O último Censo da Educação Superior, de 2009, lista cerca de 63 mil cursos que têm de ser avaliados a cada três anos, de acordo com a legislação em vigor. A avaliação inclui visitas in loco por avaliadores externos, bem como os exames aplicados aos alunos. Todos os dados são combinados através de procedimentos estatísticos complexos levando a um ranking dos programas de curso em cinco categorias, e esses rankings, além da informação proveniente de avaliações da pós-graduação e pesquisa, realizadas separadamente, são combinados novamente para produzir um ranking de cinco pontos de cada instituição. Tais rankings são publicados em jornais e no site do Ministério da Educação, e, supostamente, cursos e instituições que estão no nível mais baixo ficam sujeitos a uma inspeção mais direta e, em casos extremos, devem ser fechados.
Este é um sistema gigantesco, muito caro e tem sido criticado por vários motivos. Os cursos e as instituições são classificados, mas não existem padrões mínimos, o que significa que é impossível interpretar o significado dos resultados. O setor privado reclama que eles perdem pontos e posicionam-se nos escalões mais baixos do que as instituições públicas, porque têm poucos professores em tempo integral e com titulações mais elevadas, uma vez que são apenas e principalmente instituições de ensino. Não existem dados sobre o emprego para os alunos após a graduação, para que possam determinar a qualidade dos programas de curso a partir da perspectiva do mercado de trabalho.

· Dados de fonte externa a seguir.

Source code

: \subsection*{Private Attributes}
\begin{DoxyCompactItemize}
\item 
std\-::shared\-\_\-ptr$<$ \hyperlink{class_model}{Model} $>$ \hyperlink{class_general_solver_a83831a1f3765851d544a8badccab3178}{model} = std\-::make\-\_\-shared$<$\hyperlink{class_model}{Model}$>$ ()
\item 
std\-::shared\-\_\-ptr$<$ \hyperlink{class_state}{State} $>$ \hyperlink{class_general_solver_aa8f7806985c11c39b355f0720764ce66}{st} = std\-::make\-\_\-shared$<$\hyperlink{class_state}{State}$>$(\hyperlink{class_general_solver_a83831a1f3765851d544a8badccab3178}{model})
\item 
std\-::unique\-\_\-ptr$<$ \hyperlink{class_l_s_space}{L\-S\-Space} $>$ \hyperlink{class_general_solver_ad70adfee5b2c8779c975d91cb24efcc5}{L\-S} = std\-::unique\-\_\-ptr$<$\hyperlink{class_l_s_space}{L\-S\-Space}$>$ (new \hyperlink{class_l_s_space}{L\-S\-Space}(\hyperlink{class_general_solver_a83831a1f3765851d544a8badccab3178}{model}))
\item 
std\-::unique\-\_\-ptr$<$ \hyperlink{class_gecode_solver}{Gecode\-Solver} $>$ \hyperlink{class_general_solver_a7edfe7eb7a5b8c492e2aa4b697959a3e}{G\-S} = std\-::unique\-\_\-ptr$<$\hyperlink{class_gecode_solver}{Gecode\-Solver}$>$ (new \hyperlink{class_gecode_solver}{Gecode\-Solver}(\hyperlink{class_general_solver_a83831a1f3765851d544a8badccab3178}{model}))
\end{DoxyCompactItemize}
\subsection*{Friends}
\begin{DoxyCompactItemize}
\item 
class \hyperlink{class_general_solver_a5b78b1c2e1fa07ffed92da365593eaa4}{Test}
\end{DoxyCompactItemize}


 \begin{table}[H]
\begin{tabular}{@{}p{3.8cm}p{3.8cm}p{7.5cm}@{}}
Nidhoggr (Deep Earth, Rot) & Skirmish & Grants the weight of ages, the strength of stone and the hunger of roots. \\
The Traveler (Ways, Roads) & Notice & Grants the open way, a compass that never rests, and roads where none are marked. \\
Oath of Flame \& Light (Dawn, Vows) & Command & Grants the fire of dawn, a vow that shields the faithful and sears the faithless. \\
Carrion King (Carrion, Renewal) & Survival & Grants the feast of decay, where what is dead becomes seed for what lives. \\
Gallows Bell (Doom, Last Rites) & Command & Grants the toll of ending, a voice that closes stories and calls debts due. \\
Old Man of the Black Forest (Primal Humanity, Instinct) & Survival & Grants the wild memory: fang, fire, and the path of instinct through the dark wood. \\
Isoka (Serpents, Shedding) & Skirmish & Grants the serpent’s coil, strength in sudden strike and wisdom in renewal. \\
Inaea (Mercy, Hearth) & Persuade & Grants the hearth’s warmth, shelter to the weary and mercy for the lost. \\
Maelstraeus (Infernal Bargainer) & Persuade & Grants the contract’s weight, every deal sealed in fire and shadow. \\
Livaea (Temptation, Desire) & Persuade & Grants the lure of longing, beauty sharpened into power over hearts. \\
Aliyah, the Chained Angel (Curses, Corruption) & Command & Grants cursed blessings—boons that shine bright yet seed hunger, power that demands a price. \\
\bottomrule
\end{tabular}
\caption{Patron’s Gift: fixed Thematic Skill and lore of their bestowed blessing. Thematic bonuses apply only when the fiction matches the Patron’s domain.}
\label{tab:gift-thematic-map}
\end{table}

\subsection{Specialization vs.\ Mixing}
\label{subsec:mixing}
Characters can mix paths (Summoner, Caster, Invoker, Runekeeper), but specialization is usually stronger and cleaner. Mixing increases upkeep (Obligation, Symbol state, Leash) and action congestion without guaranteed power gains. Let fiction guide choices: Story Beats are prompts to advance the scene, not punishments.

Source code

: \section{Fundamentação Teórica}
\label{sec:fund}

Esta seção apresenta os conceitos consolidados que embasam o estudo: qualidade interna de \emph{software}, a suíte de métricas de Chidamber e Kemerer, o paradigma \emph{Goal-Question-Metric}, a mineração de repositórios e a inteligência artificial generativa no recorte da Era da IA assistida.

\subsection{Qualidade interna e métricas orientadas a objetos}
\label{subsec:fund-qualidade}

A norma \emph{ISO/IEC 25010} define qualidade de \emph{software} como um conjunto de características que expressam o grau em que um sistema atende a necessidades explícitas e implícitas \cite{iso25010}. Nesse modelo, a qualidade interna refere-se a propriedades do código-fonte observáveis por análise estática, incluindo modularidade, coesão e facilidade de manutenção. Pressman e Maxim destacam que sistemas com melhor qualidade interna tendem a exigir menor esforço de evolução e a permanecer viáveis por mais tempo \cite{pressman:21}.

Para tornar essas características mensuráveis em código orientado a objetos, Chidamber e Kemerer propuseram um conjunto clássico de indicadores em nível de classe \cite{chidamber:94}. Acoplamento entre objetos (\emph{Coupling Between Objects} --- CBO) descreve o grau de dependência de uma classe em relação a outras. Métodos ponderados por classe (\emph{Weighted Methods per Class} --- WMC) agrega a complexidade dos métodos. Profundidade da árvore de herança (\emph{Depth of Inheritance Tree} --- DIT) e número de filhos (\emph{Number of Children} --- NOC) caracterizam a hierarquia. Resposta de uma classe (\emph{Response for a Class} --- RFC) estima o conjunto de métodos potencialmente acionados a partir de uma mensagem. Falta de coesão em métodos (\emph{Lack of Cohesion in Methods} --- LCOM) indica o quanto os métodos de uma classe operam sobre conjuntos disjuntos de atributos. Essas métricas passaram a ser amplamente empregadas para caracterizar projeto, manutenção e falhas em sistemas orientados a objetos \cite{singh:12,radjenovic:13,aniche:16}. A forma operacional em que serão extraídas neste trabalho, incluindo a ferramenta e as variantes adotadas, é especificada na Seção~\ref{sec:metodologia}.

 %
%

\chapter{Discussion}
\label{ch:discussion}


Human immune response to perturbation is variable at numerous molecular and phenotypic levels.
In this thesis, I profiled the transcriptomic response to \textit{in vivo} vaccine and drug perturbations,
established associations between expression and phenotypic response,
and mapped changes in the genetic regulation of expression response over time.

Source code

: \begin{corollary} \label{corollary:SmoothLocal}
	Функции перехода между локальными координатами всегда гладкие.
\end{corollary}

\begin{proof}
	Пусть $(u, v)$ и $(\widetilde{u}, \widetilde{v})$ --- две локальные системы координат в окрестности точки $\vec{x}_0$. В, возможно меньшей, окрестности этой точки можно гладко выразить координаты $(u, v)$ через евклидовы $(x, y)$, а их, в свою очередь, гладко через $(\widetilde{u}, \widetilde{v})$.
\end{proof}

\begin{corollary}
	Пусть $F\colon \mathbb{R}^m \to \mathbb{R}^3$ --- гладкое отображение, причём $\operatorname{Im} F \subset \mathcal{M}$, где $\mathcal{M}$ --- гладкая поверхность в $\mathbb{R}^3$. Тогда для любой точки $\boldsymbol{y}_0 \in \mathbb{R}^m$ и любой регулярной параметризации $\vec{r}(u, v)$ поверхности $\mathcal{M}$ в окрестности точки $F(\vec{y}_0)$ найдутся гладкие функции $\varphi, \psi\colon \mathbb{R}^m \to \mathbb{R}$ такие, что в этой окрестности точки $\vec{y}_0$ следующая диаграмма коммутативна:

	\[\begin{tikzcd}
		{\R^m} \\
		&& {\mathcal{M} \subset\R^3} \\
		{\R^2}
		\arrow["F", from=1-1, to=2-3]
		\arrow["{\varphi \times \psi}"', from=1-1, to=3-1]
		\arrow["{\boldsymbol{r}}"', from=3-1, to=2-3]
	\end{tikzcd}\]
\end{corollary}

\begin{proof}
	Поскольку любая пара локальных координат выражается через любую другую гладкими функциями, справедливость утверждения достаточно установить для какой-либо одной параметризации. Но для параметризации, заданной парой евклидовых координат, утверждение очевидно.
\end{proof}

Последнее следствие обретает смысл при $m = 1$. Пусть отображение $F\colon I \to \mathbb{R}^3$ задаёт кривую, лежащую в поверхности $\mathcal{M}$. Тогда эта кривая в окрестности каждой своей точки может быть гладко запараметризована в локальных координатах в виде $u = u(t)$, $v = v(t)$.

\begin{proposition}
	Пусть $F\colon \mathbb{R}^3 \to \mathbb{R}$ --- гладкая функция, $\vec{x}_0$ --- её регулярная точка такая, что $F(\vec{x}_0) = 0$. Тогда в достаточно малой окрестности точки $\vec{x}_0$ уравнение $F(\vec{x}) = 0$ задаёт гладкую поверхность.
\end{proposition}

Finalmente, enquanto as instituições particulares podem perder alunos e, eventualmente, ser fechadas se se sairem mal nessas avaliações, as universidades públicas são autônomas e imunes a sanções do Ministério da Educação. As universidades estaduais de São Paulo – incluindo a Universidade de São Paulo (USP), a Universidade de Campinas (UNICAMP) e da Universidade Estadual de São Paulo (UNESP), entre as melhores universidades do país – se recusam há anos a participar do sistema nacional de avaliação.
Em princípio, as novas instituições e programas dos cursos têm que passar por um processo de autorização e credenciamento para funcionar, mas as instituições públicas criadas por lei não tem que seguir estes procedimentos. Reportagens recentes nos jornais sugerem que a maioria das universidades federais criadas nos últimos anos não dispõe de instalações adequadas e pessoal acadêmico e que os institutos técnicos federais criados recentemente, boa parte deles constituindo-se em uma atualização de escolas de nível médio técnicos existentes, estão passando por uma greve prolongada, devido à falta de condições de trabalho adequadas.
O governo federal não disse como irá garantir que as novas instituições e campus vão atender a padrões adequados de qualidade e é duvidoso que o sistema de avaliação em curso seja capaz de garantí-los.